We can find you something quiet and gentle.
No, I prefer my mode of transport not to have a mind of its own.
I would expect Betazoids to be outstanding animal trainers.
We become too involved in the shifting passions of the beast.
We lose our way and get swept up in emotion.
I would have thought this beast would be far more terrifying.
Yes, Number One?
We're in the first system. You should be here.
- Something interesting? - Spectacular. A little terrifying.
I'm on my way.
The first long-range reading. Magnification ten to the sixth.
- Impressive. - And deadly.
The last unmanned probe showed a thriving ecosystem.
Now there's nothing.
Space, the final frontier.
These are the voyages of the Starship Enterprise.
Its continuing mission, to explore strange new worlds,...
..to seek out new life and new civilizations,...
..to boldly go where no one has gone before.
This is Cmdr Riker's meeting.
I need your advice.
I'm responsible for overseeing Wesley's education.
I would like to put him in charge of the planetary mineral surveys.
It's a big job with a lot of responsibility.
The game should scare you a little.
Wesley's going to need a team. It takes presence to lead. Is he ready?
Leadership grows from self-confidence,
which is also part of a Starfleet officer's education.
All true, but there's an old horse-trainer's adage
about putting too much weight on a young back.
We don't want him to break under pressure.
We're shifting focus here.
Are we discussing a young officer on a fast-track to the Academy?
Or a young man we are guiding through adolescence into adulthood?
You can't guide someone into adulthood.
The experiences are unique to each person.
Whether Wes succeeds or fails, he will learn from the experience.
I agree. I'm just questioning the speed at which we're moving.
- You think we're pushing too hard? - It's a valid concern.
Tempering is taken to extremes.
- He is a boy, not a sword. - Who will one day become a man.
And to extend the metaphor, he'll need a fine edge
that won't dull at the first touch of resistance.
Eventually, he has to feel the burden of command.
Ensign Crusher, report to the observation lounge.
Wesley, you're assigned command of the planetary mineral surveys.
Thank you, sir.
Wait till you see how much work it entails.
Assemble a team. Look at records of the Drema quadrant.
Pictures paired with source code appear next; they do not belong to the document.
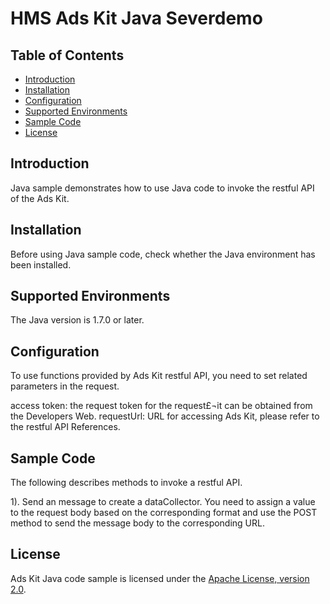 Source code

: # HMS Ads Kit Java Severdemo


## Table of Contents

 * [Introduction](#introduction)
 * [Installation](#installation)
 * [Configuration ](#configuration )
 * [Supported Environments](#supported-environments)
 * [Sample Code](#sample-code)
 * [License](#license)
 
 
## Introduction
Java sample demonstrates how to use Java code to invoke the restful API of the Ads Kit.

## Installation
Before using Java sample code, check whether the Java environment has been installed. 
    
## Supported Environments
The Java version is 1.7.0 or later.
    
## Configuration 
To use functions provided by Ads Kit restful API, you need to set related parameters in the request.
    
access token:  the request token for the request£¬it can be obtained from the Developers Web.
requestUrl:    URL for accessing Ads Kit, please refer to the restful API References.
	
## Sample Code
The following describes methods to invoke a restful API.

1). Send an message to create a dataCollector.
You need to assign a value to the request body based on the corresponding format and use the POST method to send the message body to the corresponding URL.
    
##  License
Ads Kit Java code sample is licensed under the [Apache License, version 2.0](http://www.apache.org/licenses/LICENSE-2.0).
There's a mystery here. We've got to solve it.
Yes, sir. A team, sir?
This is a serious responsibility.
I know, sir.
These officers are here to assist you, not judge.
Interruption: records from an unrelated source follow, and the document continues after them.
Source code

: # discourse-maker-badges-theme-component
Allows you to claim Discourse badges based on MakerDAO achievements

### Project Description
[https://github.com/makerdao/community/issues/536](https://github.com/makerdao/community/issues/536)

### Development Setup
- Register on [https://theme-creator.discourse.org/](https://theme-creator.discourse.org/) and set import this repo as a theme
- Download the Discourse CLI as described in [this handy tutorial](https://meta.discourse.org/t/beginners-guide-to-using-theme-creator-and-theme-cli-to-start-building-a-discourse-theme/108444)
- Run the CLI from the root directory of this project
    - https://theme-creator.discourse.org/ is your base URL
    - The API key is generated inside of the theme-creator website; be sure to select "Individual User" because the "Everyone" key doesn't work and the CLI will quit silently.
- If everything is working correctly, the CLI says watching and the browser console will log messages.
Help you. Make use of them. They are a valuable resource.
And by the way, I respect an officer
who is prepared to admit ignorance and ask a question
rather than one who out of pride will blunder blindly forward.
I understand, sir.
I'll try not to disappoint you.
- Is this part of your duties? - No, a personal project.
I have reset the sensors to scan for frequencies outside the usual range.
Dips and peaks of the galaxy's magnetic field,
organic molecules and nebular clouds, cosmic rays.
Interesting. Would these scans detect artificial transmissions
as well as natural signals?
- Of course. - Good.
Those signals are faint and hard to distinguish from background noise.
Hence I am boosting the power.
I will move that to my quarters.
- Hi. Can I walk with you? - Yes.
- I need advice. - It's free.
- Walking or advice? - Both.
It's my team. I'm considering so many factors, I'm confusing myself.
What have you done?
Broken down the task and picked the best people.
Prixus in mineralogy and metallurgy,
Alans and Hildebrandt for volcanology and geomechanics. Davies. But...
But they're all older than you.
Right. It makes me feel strange. What about personality conflicts?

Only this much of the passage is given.